* **SOURCE MATERIAL**:
++++++++
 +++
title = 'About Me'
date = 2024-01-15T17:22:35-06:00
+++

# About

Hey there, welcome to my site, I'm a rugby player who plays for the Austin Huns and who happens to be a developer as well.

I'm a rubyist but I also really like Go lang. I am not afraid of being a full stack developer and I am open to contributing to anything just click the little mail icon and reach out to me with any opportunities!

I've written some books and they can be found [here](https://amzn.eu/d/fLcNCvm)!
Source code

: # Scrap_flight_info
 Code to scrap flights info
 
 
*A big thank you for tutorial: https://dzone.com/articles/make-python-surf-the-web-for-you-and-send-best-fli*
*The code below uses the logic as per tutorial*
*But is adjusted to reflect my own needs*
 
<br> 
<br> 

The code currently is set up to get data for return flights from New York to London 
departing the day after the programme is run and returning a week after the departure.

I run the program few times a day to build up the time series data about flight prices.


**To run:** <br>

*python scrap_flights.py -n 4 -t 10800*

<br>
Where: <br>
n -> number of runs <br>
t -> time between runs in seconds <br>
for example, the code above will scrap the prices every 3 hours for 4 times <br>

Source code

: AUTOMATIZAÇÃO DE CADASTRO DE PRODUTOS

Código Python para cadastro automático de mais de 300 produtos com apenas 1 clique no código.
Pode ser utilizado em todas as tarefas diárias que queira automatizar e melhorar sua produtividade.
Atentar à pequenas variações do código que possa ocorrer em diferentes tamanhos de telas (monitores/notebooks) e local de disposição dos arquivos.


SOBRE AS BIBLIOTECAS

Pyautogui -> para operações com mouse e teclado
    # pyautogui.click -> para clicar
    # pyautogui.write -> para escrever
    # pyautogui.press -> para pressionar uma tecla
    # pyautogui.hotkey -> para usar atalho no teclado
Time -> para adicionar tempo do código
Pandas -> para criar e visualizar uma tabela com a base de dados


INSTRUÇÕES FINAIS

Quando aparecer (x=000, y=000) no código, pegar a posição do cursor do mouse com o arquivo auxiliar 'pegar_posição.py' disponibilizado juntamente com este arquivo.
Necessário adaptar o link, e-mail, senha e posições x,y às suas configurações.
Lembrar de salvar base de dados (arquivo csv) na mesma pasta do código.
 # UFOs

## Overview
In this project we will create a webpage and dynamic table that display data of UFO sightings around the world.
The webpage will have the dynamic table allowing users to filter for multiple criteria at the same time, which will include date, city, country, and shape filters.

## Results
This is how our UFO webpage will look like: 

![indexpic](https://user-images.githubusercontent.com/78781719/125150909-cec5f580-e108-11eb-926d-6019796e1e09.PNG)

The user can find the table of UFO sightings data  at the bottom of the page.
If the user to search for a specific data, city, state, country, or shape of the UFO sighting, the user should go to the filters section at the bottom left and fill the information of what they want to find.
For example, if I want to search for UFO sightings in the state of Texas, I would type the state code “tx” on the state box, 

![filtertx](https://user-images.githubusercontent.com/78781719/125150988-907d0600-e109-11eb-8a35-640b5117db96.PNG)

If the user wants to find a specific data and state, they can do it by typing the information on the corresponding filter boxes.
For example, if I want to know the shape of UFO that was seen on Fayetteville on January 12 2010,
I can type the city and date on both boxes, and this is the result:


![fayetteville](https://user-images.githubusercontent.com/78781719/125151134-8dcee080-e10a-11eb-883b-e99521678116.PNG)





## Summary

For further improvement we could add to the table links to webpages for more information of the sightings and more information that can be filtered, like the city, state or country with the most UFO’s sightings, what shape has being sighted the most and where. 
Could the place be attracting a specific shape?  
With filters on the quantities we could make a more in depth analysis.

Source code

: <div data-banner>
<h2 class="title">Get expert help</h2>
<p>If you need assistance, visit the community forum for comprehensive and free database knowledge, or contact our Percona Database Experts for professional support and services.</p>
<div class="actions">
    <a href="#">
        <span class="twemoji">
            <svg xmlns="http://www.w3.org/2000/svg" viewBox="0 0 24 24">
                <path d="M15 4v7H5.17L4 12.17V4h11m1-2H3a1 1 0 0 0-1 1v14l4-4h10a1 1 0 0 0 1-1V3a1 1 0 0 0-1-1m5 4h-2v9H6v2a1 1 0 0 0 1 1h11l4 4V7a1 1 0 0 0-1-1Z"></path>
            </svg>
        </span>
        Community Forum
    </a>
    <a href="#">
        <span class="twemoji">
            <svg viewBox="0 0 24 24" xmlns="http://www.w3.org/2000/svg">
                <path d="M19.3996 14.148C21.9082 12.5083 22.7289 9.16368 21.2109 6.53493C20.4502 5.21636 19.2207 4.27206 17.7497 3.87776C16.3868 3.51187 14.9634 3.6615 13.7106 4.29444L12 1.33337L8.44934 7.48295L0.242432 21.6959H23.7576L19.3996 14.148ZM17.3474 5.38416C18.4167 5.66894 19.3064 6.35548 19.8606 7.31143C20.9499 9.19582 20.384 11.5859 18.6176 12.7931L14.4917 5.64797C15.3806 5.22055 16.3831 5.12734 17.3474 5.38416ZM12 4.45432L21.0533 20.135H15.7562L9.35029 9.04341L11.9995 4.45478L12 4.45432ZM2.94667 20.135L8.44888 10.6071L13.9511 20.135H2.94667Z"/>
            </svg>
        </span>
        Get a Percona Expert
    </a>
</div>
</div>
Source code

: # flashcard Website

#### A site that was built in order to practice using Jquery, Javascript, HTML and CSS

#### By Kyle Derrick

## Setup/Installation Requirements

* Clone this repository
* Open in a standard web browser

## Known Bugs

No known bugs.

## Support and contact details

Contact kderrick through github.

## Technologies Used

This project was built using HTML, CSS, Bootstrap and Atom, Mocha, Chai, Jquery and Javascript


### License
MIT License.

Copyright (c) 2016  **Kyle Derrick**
++++++++
* **WHAT THIS TASK INVOLVES**:
Go through the entries and return each line where the word "class" occurs.

* **RESULT FOR THIS TASK**:
<h2 class="title">Get expert help</h2>
<div class="actions">
        <span class="twemoji">
        <span class="twemoji">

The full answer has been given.